Aujourd’hui, un nombre croissant d’organismes scolaires et de programmes d’entraide associatifs sont dédiés à aider les adolescents et les jeunes adultes avec autisme à entretenir et développer leurs habiletés sociales. Haley Wittenberg prend part à un groupe nommé PEERS (pairs) à l’UCLA. Elle apprend la façon dont elle doit aborder un groupe de personnes dont elle aimerait faire la connaissance, comment débuter et entretenir une conversation et comment se faire des amis et les conserver.
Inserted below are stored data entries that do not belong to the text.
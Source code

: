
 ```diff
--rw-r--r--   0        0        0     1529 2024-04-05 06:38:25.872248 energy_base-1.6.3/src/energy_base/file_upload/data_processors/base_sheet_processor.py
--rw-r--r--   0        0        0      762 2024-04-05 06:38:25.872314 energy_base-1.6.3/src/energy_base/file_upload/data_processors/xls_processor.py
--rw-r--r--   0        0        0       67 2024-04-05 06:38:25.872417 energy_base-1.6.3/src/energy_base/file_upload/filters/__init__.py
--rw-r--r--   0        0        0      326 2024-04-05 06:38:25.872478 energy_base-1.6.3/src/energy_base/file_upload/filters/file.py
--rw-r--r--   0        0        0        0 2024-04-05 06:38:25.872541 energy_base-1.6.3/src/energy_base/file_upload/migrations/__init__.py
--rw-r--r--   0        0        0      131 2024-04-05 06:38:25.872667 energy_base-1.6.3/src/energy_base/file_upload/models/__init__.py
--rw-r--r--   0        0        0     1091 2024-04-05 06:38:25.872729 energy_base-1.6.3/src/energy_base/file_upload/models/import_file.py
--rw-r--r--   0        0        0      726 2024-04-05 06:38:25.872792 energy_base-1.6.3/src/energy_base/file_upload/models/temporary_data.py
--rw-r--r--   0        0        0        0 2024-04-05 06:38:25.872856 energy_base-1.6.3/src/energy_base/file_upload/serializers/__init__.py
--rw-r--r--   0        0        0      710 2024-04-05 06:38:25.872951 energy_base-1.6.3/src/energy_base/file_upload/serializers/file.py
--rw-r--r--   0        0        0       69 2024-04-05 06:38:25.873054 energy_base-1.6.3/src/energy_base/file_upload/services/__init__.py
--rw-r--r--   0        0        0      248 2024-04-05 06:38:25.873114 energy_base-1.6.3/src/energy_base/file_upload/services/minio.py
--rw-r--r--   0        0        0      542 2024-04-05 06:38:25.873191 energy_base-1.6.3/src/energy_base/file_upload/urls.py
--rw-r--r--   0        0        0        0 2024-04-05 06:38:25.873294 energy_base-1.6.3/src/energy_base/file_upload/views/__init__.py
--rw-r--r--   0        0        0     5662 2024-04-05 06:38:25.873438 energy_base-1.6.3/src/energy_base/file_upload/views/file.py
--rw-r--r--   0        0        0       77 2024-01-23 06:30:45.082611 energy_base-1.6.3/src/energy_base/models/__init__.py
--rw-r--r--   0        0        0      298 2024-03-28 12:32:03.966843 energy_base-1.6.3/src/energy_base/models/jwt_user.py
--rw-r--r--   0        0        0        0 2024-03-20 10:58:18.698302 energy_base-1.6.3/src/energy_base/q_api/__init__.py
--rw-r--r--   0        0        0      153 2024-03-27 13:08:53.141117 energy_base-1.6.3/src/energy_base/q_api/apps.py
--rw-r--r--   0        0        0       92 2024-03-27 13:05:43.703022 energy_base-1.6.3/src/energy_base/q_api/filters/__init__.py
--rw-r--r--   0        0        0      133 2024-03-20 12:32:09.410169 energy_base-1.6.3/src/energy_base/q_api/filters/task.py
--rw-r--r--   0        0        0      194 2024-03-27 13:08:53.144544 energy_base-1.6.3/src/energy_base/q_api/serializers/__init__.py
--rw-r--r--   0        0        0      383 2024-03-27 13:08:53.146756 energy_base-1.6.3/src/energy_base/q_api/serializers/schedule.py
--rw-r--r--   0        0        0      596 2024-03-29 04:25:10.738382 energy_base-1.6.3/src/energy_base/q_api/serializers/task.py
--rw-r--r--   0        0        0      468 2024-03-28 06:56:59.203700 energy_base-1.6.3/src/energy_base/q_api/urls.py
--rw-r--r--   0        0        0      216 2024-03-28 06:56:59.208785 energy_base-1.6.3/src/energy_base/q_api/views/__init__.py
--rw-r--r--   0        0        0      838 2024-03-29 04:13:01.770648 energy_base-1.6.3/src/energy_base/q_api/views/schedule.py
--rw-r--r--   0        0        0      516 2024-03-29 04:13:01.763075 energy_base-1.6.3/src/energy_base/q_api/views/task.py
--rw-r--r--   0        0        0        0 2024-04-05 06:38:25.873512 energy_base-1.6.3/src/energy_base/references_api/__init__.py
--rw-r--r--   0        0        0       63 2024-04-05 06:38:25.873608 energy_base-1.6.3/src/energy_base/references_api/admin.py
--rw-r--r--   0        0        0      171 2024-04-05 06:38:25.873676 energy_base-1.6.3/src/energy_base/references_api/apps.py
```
« Ils m’ont donné des outils que je puisse utiliser dans des situations spécifiques et qui me permettent de moins me sentir épuisée après les interactions » rapporte Haley. « Maintenant je peux fréquenter les mêmes personnes de façon plus durable et régulière ». Elle parvient même à être un peu plus spontanée, nous dit-elle en rigolant, et capable de faire une sortie prévue au dernier moment. Les conversations sont plus fluides et sa vie sociale plus active. En plus de ces bienfaits, Haley trouve que sa vie s’est grandement améliorée.